Burundian coffee is distinct. Claudia Bellinzoni (E. Africa Green Buyer) notes, “I love the cup profile; they are my favorite coffees. When good, Burundi coffee is outstanding.” She also notes that sourcing in Burundi is a challenge. With fresh-crop coffees afloat, let’s explore what makes Burundi distinctive, a quality we first discovered in 2006. 

Jason (CEO, SVP of Sourcing) reflecting on our earliest sourcing in Burundi.
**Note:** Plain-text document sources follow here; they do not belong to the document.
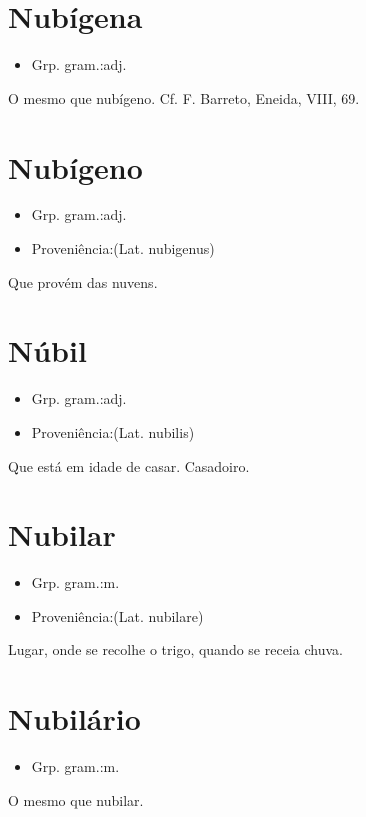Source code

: \section{Nubígena}
\begin{itemize}
\item {Grp. gram.:adj.}
\end{itemize}
O mesmo que \textunderscore nubígeno\textunderscore . Cf. F. Barreto, \textunderscore Eneida\textunderscore , VIII, 69.
\section{Nubígeno}
\begin{itemize}
\item {Grp. gram.:adj.}
\end{itemize}
\begin{itemize}
\item {Proveniência:(Lat. \textunderscore nubigenus\textunderscore )}
\end{itemize}
Que provém das nuvens.
\section{Núbil}
\begin{itemize}
\item {Grp. gram.:adj.}
\end{itemize}
\begin{itemize}
\item {Proveniência:(Lat. \textunderscore nubilis\textunderscore )}
\end{itemize}
Que está em idade de casar.
Casadoiro.
\section{Nubilar}
\begin{itemize}
\item {Grp. gram.:m.}
\end{itemize}
\begin{itemize}
\item {Proveniência:(Lat. \textunderscore nubilare\textunderscore )}
\end{itemize}
Lugar, onde se recolhe o trigo, quando se receia chuva.
\section{Nubilário}
\begin{itemize}
\item {Grp. gram.:m.}
\end{itemize}
O mesmo que \textunderscore nubilar\textunderscore .

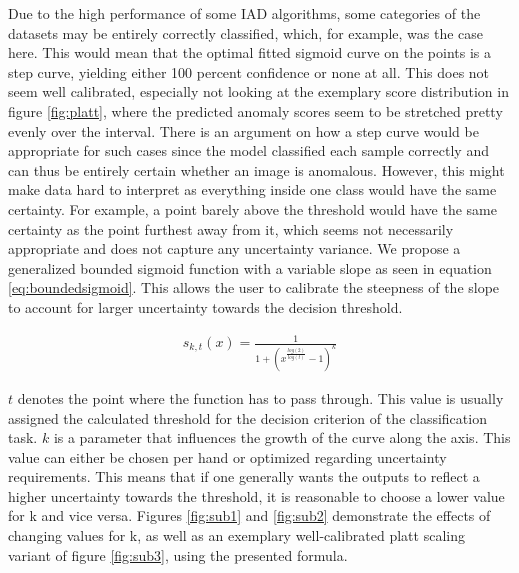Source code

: Due to the high performance of some IAD algorithms, some categories 
of the datasets may be entirely correctly classified, which, for example, was the case here. This would mean that the optimal fitted sigmoid curve on the points 
is a step curve, yielding either 100 percent confidence or none at all. This does not seem well calibrated, especially not looking at the exemplary score distribution in figure \ref{fig:platt}, where the predicted anomaly scores seem to be stretched pretty evenly over the interval. There is an argument on how a step 
curve would be appropriate for such cases since the model classified each sample correctly and can thus be entirely certain whether an 
image is anomalous. However, this might make data hard to interpret as everything inside one class 
would have the same certainty. For example, a point barely above the threshold would have the same certainty as the point furthest away from it, 
which seems not necessarily appropriate and does not capture any uncertainty variance.
We propose a generalized bounded sigmoid function with a variable slope \cite{bounded_sigmoid} as seen in equation \ref{eq:boundedsigmoid}. This allows the user to calibrate the steepness of the slope to account for larger uncertainty 
towards the decision threshold.

\begin{equation}
    \label{eq:boundedsigmoid}
    \begin{split}
        s_{k, t}(x) = \frac{1}{1 + (x^{\frac{log(2)}{log(t)}} - 1)^{k}}
    \end{split}
\end{equation}

$t$ denotes the point where the function has to pass through. This value is usually assigned the calculated threshold for the decision criterion of the classification task. $k$ is a parameter 
that influences the growth of the curve along the axis. This value can either be chosen per hand or optimized regarding uncertainty requirements. This means that if one generally wants the 
outputs to reflect a higher uncertainty towards the threshold, it is reasonable to choose a lower value for k and vice versa. Figures \ref{fig:sub1} and \ref{fig:sub2} demonstrate the effects of changing values for k, as well 
as an exemplary well-calibrated platt scaling variant of figure \ref{fig:sub3}, using the presented formula.

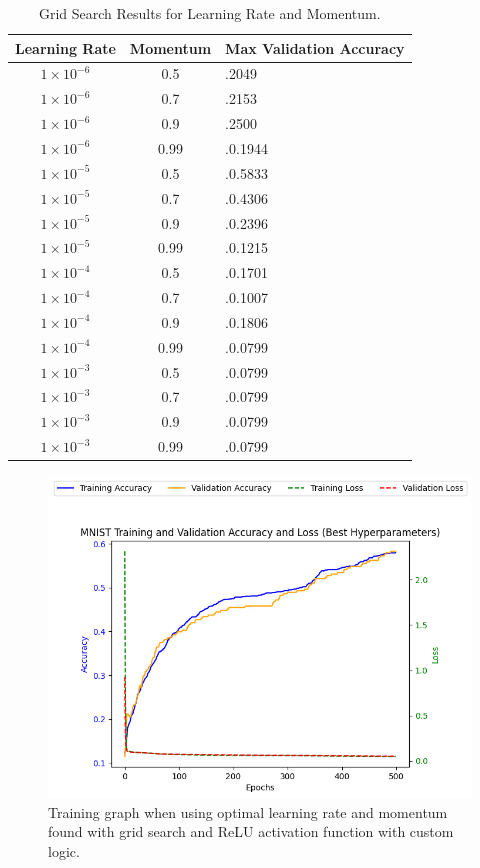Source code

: \documentclass[letterpaper]{article}
\begin{document}
\begin{table}[h]
    \centering
    \small %
    \begin{tabularx}{\columnwidth}{|c|c|X|}
    \hline
    Learning Rate & Momentum & Max Validation Accuracy \\
    \hline
    $1 \times 10^{-6}$ & 0.5 & .2049 \\
    $1 \times 10^{-6}$ & 0.7 & .2153 \\
    $1 \times 10^{-6}$ & 0.9 & .2500 \\
    $1 \times 10^{-6}$ & 0.99 & .0.1944 \\
    $1 \times 10^{-5}$ & 0.5 & .0.5833 \\
    $1 \times 10^{-5}$ & 0.7 & .0.4306 \\
    $1 \times 10^{-5}$ & 0.9 & .0.2396 \\
    $1 \times 10^{-5}$ & 0.99 & .0.1215 \\
    $1 \times 10^{-4}$ & 0.5 & .0.1701 \\
    $1 \times 10^{-4}$ & 0.7 & .0.1007 \\
    $1 \times 10^{-4}$ & 0.9 & .0.1806 \\
    $1 \times 10^{-4}$ & 0.99 & .0.0799 \\
    $1 \times 10^{-3}$ & 0.5 & .0.0799 \\
    $1 \times 10^{-3}$ & 0.7 & .0.0799 \\
    $1 \times 10^{-3}$ & 0.9 & .0.0799 \\
    $1 \times 10^{-3}$ & 0.99 & .0.0799 \\
    \hline
    \end{tabularx}
    \caption{Grid Search Results for Learning Rate and Momentum.}
    \label{table:grid_search}
    \end{table}
    
    

\begin{figure}[h]
    \centering
    \includegraphics[width=0.8\linewidth]{momentum_grid_search.png} %
    \caption{Training graph when using optimal learning rate and momentum found with grid search and ReLU activation function with custom logic.}
    \label{fig:momentum_grid_search}
\end{figure}
\end{document}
2006: Context and Discovery

Twenty years ago, Burundi wasn’t marketing specialty coffee. Buyers weren’t asking for it, but it was being produced. A ceasefire had just been signed to end the devastating Burundi Civil War, but sporadic violence and political struggle continued. Jason Long (CEO, SVP of Sourcing) cupped Burundian samples and booked a flight to the country for the first time.

Volatility and violence have marred the nation since 1922, when the Belgian League of Nations mandated the Ruanda-Urundi territory and colonists forced bourbon seedlings into smallholders’ fields.
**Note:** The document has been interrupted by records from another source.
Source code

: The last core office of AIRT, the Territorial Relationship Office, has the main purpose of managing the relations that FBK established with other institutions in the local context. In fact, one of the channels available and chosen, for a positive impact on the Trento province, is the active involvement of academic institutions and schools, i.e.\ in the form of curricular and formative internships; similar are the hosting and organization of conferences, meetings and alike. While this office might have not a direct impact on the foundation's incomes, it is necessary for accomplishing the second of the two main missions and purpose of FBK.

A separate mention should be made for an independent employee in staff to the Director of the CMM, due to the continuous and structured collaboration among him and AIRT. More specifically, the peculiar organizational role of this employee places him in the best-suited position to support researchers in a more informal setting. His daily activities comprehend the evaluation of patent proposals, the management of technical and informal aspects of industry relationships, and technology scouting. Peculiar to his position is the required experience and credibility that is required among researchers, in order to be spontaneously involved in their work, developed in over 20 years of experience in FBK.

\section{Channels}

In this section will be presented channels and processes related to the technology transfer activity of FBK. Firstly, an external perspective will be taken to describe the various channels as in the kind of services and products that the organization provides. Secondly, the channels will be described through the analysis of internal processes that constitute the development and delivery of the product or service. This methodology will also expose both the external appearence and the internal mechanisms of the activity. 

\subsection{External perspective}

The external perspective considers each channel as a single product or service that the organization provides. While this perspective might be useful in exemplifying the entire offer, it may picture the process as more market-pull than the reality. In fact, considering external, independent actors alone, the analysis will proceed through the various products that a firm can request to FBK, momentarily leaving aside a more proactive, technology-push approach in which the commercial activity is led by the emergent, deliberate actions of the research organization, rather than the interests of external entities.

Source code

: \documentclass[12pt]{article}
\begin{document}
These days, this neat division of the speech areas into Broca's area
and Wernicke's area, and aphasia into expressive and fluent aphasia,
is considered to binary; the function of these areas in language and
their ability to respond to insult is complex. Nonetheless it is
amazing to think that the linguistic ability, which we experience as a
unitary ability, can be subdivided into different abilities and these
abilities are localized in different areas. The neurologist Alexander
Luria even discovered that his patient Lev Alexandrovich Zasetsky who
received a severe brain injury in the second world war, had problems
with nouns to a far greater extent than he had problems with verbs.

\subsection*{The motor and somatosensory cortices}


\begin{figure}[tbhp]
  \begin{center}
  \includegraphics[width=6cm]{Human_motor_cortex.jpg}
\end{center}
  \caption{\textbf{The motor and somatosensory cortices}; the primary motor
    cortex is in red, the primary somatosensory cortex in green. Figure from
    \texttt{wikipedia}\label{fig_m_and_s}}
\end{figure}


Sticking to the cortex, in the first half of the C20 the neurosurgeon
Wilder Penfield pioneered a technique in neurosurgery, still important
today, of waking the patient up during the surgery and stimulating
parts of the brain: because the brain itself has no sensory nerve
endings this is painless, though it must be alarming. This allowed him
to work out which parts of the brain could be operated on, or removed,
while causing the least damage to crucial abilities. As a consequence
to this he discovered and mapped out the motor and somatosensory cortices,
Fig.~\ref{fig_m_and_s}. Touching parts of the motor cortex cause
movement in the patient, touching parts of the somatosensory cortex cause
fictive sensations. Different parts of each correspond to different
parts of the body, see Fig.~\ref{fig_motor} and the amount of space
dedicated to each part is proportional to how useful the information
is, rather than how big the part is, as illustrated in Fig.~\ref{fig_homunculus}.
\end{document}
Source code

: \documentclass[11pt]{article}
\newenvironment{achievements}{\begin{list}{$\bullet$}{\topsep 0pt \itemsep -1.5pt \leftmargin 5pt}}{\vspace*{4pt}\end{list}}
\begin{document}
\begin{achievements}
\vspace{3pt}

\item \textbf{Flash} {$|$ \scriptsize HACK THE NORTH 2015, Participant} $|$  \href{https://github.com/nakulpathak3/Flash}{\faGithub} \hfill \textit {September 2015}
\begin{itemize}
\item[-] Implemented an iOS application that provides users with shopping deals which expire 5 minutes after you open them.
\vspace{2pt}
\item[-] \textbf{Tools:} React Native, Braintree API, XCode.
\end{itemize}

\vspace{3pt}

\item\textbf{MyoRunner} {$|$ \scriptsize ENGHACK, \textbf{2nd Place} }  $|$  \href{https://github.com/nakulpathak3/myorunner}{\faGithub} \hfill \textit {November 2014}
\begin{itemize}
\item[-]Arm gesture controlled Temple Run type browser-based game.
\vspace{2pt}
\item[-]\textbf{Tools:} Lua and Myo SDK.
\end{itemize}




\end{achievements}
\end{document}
Although Burundi and Rwanda gained independence in 1962, Burundi’s history is a timeline of coups, power shifts, and racial tension largely ignored by Western governments.

Nemba Washing Station

The fertile rolling mountains and high plateaus in Northern Burundi are ideal for growing coffee. Belgian settlers were right about that. Since the 1930s, coffee has been the nation’s most critical export, and its commerce has fluctuated between national control, private control, or a mix of both.

After gaining independence, farmers abandoned coffee in defiance of their former rulers, and productivity fell. In the 1980s, the World Bank financed the construction of approximately 150 washing stations, a significant step to improve quantity and quality, leading us back to Jason in 2006.

Nemba Washing Station

He requested pre-ship samples after picking Burundi on a map by tracing the Rift Valley south from Ethiopia. Jason was five years into sourcing, and Cafe Imports was 13 years old. We were still a tiny Midwest importer, but our palates and the specialty coffee industry were growing.
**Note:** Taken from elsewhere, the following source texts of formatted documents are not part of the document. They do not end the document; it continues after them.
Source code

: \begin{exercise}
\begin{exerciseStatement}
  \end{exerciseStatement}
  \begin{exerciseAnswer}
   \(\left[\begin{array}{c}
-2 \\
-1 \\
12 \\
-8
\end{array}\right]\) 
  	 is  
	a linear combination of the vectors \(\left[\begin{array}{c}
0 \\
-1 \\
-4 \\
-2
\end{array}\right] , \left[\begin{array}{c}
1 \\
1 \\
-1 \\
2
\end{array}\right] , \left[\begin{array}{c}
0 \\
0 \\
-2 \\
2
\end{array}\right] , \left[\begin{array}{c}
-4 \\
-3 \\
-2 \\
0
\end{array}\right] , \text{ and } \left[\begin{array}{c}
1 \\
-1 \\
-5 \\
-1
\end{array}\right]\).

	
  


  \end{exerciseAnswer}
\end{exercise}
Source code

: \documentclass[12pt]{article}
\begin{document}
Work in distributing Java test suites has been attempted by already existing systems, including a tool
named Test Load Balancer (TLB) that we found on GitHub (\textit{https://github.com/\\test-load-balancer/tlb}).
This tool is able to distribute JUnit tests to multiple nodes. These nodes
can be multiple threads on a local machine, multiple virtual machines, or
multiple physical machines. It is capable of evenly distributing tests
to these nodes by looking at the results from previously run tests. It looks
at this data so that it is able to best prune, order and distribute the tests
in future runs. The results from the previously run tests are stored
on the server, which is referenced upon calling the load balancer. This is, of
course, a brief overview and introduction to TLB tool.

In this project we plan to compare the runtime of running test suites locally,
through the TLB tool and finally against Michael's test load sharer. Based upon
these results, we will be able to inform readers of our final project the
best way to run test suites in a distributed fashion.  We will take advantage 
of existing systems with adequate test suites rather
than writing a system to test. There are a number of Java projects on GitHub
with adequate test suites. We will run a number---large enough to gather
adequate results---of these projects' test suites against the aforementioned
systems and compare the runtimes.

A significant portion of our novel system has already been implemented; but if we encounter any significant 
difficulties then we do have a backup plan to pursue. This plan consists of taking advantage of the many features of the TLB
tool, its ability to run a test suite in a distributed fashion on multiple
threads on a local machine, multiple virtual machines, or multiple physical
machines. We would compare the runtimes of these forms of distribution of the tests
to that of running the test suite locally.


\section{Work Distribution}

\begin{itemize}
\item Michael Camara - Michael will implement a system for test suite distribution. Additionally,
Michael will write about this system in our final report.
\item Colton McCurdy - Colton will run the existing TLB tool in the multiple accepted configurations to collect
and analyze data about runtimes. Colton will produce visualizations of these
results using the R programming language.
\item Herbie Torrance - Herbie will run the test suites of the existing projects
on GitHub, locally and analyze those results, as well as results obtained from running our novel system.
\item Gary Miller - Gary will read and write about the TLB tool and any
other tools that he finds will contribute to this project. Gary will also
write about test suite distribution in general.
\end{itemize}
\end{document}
The distinctiveness of coffee and terroir was novel, so we would cup everything we could.

Some of those first samples cupped an incredible 86 points, but the country’s coffee was sold under C-Market pricing, reflecting the state of the industry in Burundi—unknown potential procrastinated by societal upheaval. Jason traveled to Burundi, cupped with exporters, and filled three containers of coffee from the Kayanza region, paying 34 cents over C-price. This would be one of, if not the first-ever specialty coffee imported to the U.S. from Burundi.

2009-2016: The World Sees Burundi

From 1991 to 2008, the Burundian government gripped the supply chain. They owned all washing stations, called Sogestals, and coffee was sold through an auction system to control the floor price. In the two seasons following 2006, we bought more and more coffee, and the rest of the world caught on, too.

Burundi’s leaders saw the opportunity. In 2008, they privatized the coffee sector to help stabilize a war-torn economy through new investment and greater competition. Exporters and cooperatives purchased washing stations and dry mills from the state and built new ones. Entities like the World Bank, USAID, CQI, and many others funded productivity programs over the next decade, and farmers replanted coffee.

More Sogestals operated by more suppliers diversified the coffees that made it to market. Throughout the nation’s drying beds, honey and naturally processed coffees appeared alongside Burundi’s signature double-washed coffee. Even though farm-level sourcing was still impossible, Jason would visit the washing stations and dry mills, cup smaller lots, and put premiums toward a wider selection of stand-out coffees.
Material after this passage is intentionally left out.